In the episode 2 cold open, Hazel (Cristin Milioti) is seated in her lounge chair by the pool for her morning reading session, a repeat of what we saw in episode 1. Except this time, Byron (Billy Magnussen) isn’t in the pool with Zelda and Hazel passes out after she takes a drink from her glass. As she loses consciousness, she knocks the glass over, the memory that flickered through her mind in episode 1 when she saw a shard of broken glass by her chair. The Mickey and Sylvia version of Lover Boy plays in the background.

Love is strange and a lot of people take it for a game.

Several people who are dressed in scrubs (including, I believe, Fiffany (Noma Dumezweni) in the black scrubs) swarm Hazel, strapping her to her lounge chair, blindfolding her, and prepping her for poolside surgery. Her biological information is displayed on a billboard sized monitor on the side of the house, while a machine implants the Made for Love chip into the side of her head. Byron sits on the chair next to hers with his back to her, watching the display on the monitor instead of his wife as her body and her privacy are violated. Zelda the dolphin keeps swimming.

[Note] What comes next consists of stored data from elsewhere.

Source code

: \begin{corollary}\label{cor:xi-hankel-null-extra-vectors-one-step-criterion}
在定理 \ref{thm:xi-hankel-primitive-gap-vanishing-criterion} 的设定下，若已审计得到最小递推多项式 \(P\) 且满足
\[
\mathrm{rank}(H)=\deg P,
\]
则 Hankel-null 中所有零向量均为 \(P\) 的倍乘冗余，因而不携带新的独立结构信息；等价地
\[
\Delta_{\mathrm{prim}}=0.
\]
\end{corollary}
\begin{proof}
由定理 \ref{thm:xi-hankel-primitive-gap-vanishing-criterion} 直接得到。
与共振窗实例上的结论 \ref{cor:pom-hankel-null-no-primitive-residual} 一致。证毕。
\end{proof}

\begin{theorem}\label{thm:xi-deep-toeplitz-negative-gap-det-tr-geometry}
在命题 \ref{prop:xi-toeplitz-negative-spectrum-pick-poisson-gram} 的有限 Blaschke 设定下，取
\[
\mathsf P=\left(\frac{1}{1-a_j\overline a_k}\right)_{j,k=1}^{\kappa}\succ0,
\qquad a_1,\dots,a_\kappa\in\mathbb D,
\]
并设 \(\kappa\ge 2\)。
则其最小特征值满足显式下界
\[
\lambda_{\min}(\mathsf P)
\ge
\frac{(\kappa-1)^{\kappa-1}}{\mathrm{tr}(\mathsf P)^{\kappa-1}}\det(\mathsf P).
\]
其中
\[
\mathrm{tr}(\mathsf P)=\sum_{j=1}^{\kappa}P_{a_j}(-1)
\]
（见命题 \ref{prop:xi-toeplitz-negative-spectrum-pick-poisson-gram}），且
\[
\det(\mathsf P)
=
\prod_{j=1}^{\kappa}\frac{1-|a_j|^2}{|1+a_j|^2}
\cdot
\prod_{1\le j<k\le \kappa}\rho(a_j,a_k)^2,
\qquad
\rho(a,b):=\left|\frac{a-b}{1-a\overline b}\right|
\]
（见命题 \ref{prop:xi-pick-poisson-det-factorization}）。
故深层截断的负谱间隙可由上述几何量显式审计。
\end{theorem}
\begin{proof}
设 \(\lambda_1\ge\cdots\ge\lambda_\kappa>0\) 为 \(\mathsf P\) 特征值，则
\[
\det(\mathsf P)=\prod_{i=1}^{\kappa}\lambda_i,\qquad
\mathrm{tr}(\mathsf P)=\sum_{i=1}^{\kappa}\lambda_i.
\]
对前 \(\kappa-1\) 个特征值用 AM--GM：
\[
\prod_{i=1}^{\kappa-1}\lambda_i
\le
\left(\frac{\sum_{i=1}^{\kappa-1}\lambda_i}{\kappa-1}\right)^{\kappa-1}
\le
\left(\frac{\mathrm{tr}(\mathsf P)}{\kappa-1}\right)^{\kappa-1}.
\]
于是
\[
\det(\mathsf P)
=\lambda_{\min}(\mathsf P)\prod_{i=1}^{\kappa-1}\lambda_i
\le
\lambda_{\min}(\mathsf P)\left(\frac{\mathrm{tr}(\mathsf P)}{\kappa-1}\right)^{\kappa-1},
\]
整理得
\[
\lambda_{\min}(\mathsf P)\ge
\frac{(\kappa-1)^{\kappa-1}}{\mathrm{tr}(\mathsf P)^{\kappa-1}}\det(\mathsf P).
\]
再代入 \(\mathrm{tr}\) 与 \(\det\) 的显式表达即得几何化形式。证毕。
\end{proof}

I’m not sure if roofying your wife then performing experimental surgery on her BRAIN without her consent are grounds for divorce in California, but I can’t imagine they’re not. They inserted an experimental device into her BRAIN made from who knows what materials- the allergy and cancer causing potential alone are off the charts, before the app is even activated. The term “mind rape” applies in so many ways here.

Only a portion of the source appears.